The USA has an official language: English (although not always recognisable as English by other English-speaking nations). Germany also has an official language: German (although there are regional dialects, to the extent that people from one region have great difficulty understanding people from another, and Swiss-German speakers have subtitles added when on German TV).

In Germany, the government has no qualms in insisting that people speak and understand German. There is even a test, when applying for residence or citizenship. By contrast, the USA seems to need to tiptoe around the issue, and it is not considered politically correct to make a fuss about residents and citizens not speaking English. Most of us have heard stories of people not being able to order food in places like McDonald's unless they do so in Spanish (in some parts of the USA).

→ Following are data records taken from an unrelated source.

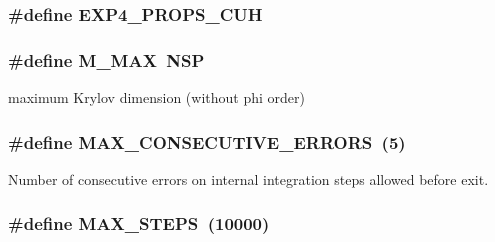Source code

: \subsubsection[{\texorpdfstring{E\+X\+P4\+\_\+\+P\+R\+O\+P\+S\+\_\+\+C\+UH}{EXP4_PROPS_CUH}}]{\setlength{\rightskip}{0pt plus 5cm}\#define E\+X\+P4\+\_\+\+P\+R\+O\+P\+S\+\_\+\+C\+UH}\hypertarget{exp4__props_8cuh_a012706e43fb2a3e4102cae6222cccf91}{}\label{exp4__props_8cuh_a012706e43fb2a3e4102cae6222cccf91}
\subsubsection[{\texorpdfstring{M\+\_\+\+M\+AX}{M_MAX}}]{\setlength{\rightskip}{0pt plus 5cm}\#define M\+\_\+\+M\+AX~N\+SP}\hypertarget{exp4__props_8cuh_a61819141b0164a35f4d791b0e696721f}{}\label{exp4__props_8cuh_a61819141b0164a35f4d791b0e696721f}


maximum Krylov dimension (without phi order) 

\subsubsection[{\texorpdfstring{M\+A\+X\+\_\+\+C\+O\+N\+S\+E\+C\+U\+T\+I\+V\+E\+\_\+\+E\+R\+R\+O\+RS}{MAX_CONSECUTIVE_ERRORS}}]{\setlength{\rightskip}{0pt plus 5cm}\#define M\+A\+X\+\_\+\+C\+O\+N\+S\+E\+C\+U\+T\+I\+V\+E\+\_\+\+E\+R\+R\+O\+RS~(5)}\hypertarget{exp4__props_8cuh_a0f51553c710580b9899756f7ad472c93}{}\label{exp4__props_8cuh_a0f51553c710580b9899756f7ad472c93}


Number of consecutive errors on internal integration steps allowed before exit. 

\subsubsection[{\texorpdfstring{M\+A\+X\+\_\+\+S\+T\+E\+PS}{MAX_STEPS}}]{\setlength{\rightskip}{0pt plus 5cm}\#define M\+A\+X\+\_\+\+S\+T\+E\+PS~(10000)}\hypertarget{exp4__props_8cuh_aa0414caef00a64a51d4c6c0711d9e70a}{}\label{exp4__props_8cuh_aa0414caef00a64a51d4c6c0711d9e70a}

I really don't understand the Americans' reticence about insisting on English: it is the law and it is established practice. Giving in on this could easily lead to a situation like in South Africa, where it is common for a school teacher to have to work in up to 14 different languages in one class.

Insisting on ability in English doesn't mean that other languages are banned. At this moment, there are four of us in my office: two Germans, a South African, and me (from England). All of speak English and German; the South African also speaks Afrikaans (so I can also use my very limited Dutch with her). We speak whichever language is easiest for all participants in a conversation; sometimes we use more than one language in a conversation.

Political correctness is largely an American invention, so it is rather appropriate that they are now becoming victims of the monster they created. I must ask, however, that they keep it on their own side of the Atlantic.